Just so, fomites will probably be a less important means of contagion for all airborne diseases. Although internal, our lungs and airways contain our most vulnerable surfaces, for they must be permeable enough to pass oxygen into our bloodstreams. That’s a big reason why we evolved blood-borne immune systems. In contrast, our skin evolved to be impenetrable to most microbes, and the strong digestive acid in our stomachs deals with many, although not all, mouth-borne germs.

Not only is mask wearing essential to reducing airborne contagion. It also has a secondary effect: keeping passengers from touching their faces, thereby reducing the already low risk of contagion by fomites.

Airlines could reduce that rick even further by advising passengers to wash their hands carefully after using the toilet (and to open the door with a towel or tissue), and by giving passengers sterile wipes with which to clean their hands before eating or drinking anything onboard. (On long-haul flights that require food and drink to be served, airlines can also reduce the risk of airborne contagion by serving passengers alternately, so that no maskless eater or drinker is ever near another.)

* * *

This particular pandemic, Covid-19, appears to be nearing containment, at least in the US. Near-universal vaccination (or as universal as it gets) appears to be possible by fall.

Yet there are still three “wild card” threats not yet quantified by science: (1) how well the current vaccines protect against new variants of the virus; (2) whether and to what extent fully vaccinated individuals can carry the virus and infect others; and (3) how long current vaccines give the vaccinated good protection, whether booster shots will be necessary, and if so, at what intervals. Just the first of these—a more contagious or more deadly variant—could set off a new pandemic within the pandemic and set us back to square one. And as we know now, new variants are continually evolving.

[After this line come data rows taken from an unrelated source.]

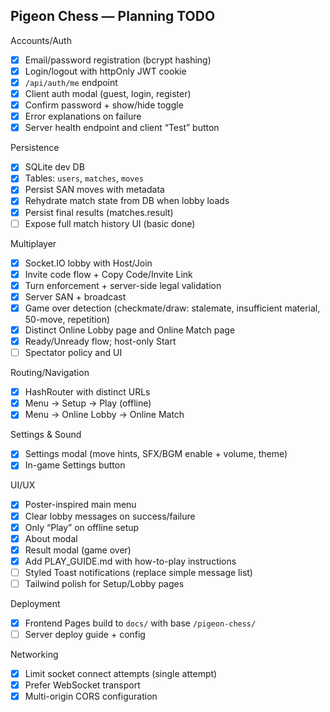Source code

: ## Pigeon Chess — Planning TODO

Accounts/Auth
- [x] Email/password registration (bcrypt hashing)
- [x] Login/logout with httpOnly JWT cookie
- [x] `/api/auth/me` endpoint
- [x] Client auth modal (guest, login, register)
- [x] Confirm password + show/hide toggle
- [x] Error explanations on failure
- [x] Server health endpoint and client “Test” button

Persistence
- [x] SQLite dev DB
- [x] Tables: `users`, `matches`, `moves`
- [x] Persist SAN moves with metadata
- [x] Rehydrate match state from DB when lobby loads
- [x] Persist final results (matches.result)
- [ ] Expose full match history UI (basic done)

Multiplayer
- [x] Socket.IO lobby with Host/Join
- [x] Invite code flow + Copy Code/Invite Link
- [x] Turn enforcement + server-side legal validation
- [x] Server SAN + broadcast
- [x] Game over detection (checkmate/draw: stalemate, insufficient material, 50-move, repetition)
- [x] Distinct Online Lobby page and Online Match page
- [x] Ready/Unready flow; host-only Start
- [ ] Spectator policy and UI

Routing/Navigation
- [x] HashRouter with distinct URLs
- [x] Menu → Setup → Play (offline)
- [x] Menu → Online Lobby → Online Match

Settings & Sound
- [x] Settings modal (move hints, SFX/BGM enable + volume, theme)
- [x] In-game Settings button

UI/UX
- [x] Poster-inspired main menu
- [x] Clear lobby messages on success/failure
- [x] Only “Play” on offline setup
- [x] About modal
- [x] Result modal (game over)
- [x] Add PLAY_GUIDE.md with how-to-play instructions
- [ ] Styled Toast notifications (replace simple message list)
- [ ] Tailwind polish for Setup/Lobby pages

Deployment
- [x] Frontend Pages build to `docs/` with base `/pigeon-chess/`
- [ ] Server deploy guide + config

Networking
- [x] Limit socket connect attempts (single attempt)
- [x] Prefer WebSocket transport
- [x] Multi-origin CORS configuration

So the present period of uncertainty is a good time for airlines and their regulators to practice their skills in planning and adaptation. Once the next pandemic hits, there will be little time for advance planning. Now is the time, with the present agony as motivation, for governments and airlines to put in place concrete plans for flexibility and resourcefulness in the short term, medium term and even long term. Their responses to this pandemic have so far been utterly inadequate.

Two things ought motivate everyone to undertake serious advance planning now. First, this pandemic is by no means over, and viral variants could make it far worse. Second, this pandemic will not be the last.

If the next pandemic is airborne, airplanes will be a principal, if not the primary, vector making the disease a pandemic and spreading it around the globe. A little prescient planning and anticipation—if only to the extent of accumulating a reserve stock of N-95 masks for air passengers and crews and setting up emergency procedures for isolating hotspots—will go a long way toward reducing the next pandemic’s severity and duration, as well as the disruption of air travel and global economies that it will cause.

In the final analysis, our mental picture of biology as a hierarchy of beings with us at the top is not just laughably childish. It’s suicidally dangerous. The first multicellular organisms evolved 600 million years ago, and perhaps as far back as 1.56 billion years. In contrast, early humans have been around for at most about 2 million years, an eyeblink in comparison. Relative to that, the mere five thousand years of recorded human civilization is but a nanosecond.

It took eons for us to evolve out of the primordial stew that is our biosphere. We could easily fall back into it and disappear, as have many other species. If we want to enjoy above-average longevity as a species, we had better attend to the greatest threat to our collective survival not of our own origin: continually evolving pathogens.

We are already attending to a less dangerous and more uncertain threat: the risk of asteroid-Earth collisions like the one that extinguished the dinosaurs. So the time for greater attention to the primary threat is now. If we fail, one of the crowning achievements of our civilization—global air travel—could become an instrument of unprecedented global misery, or even our species’ extinction.